> **PROBLEM TO WORK ON**
Would you count the lines below that contain the string "package" and reply with that number only?

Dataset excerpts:
▬▬▬
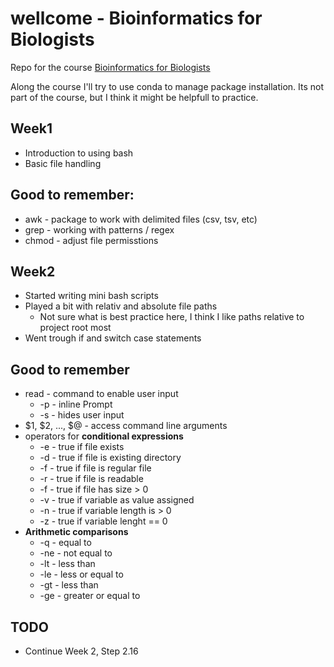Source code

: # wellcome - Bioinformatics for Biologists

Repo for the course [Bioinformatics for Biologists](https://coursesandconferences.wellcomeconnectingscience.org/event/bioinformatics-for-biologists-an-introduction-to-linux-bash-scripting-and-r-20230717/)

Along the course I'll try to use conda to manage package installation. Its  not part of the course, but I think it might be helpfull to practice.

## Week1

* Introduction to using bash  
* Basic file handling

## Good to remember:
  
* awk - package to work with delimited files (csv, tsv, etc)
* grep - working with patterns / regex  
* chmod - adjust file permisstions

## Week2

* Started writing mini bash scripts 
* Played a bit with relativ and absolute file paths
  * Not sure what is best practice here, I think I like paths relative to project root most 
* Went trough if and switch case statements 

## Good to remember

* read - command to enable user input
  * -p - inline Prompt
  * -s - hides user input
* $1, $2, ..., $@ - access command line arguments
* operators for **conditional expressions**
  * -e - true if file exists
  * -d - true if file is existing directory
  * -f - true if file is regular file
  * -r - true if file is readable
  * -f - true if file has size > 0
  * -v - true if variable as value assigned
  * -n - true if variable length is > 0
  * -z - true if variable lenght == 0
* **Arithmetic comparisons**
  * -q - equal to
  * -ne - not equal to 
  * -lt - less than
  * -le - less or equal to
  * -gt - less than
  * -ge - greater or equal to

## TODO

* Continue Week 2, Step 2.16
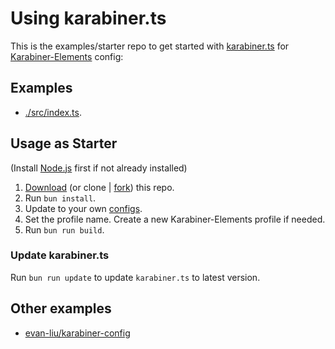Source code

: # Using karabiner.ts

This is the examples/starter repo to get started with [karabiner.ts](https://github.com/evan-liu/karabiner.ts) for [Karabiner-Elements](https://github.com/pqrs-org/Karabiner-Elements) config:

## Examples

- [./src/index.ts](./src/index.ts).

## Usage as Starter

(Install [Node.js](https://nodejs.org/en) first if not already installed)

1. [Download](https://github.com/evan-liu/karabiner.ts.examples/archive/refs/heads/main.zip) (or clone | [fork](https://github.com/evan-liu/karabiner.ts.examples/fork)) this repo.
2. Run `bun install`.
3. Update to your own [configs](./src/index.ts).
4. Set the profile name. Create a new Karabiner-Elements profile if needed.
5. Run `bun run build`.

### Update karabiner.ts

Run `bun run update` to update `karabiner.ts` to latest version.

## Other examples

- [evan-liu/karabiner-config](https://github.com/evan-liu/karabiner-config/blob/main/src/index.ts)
▬▬▬
> **SOLVED PROBLEM**
2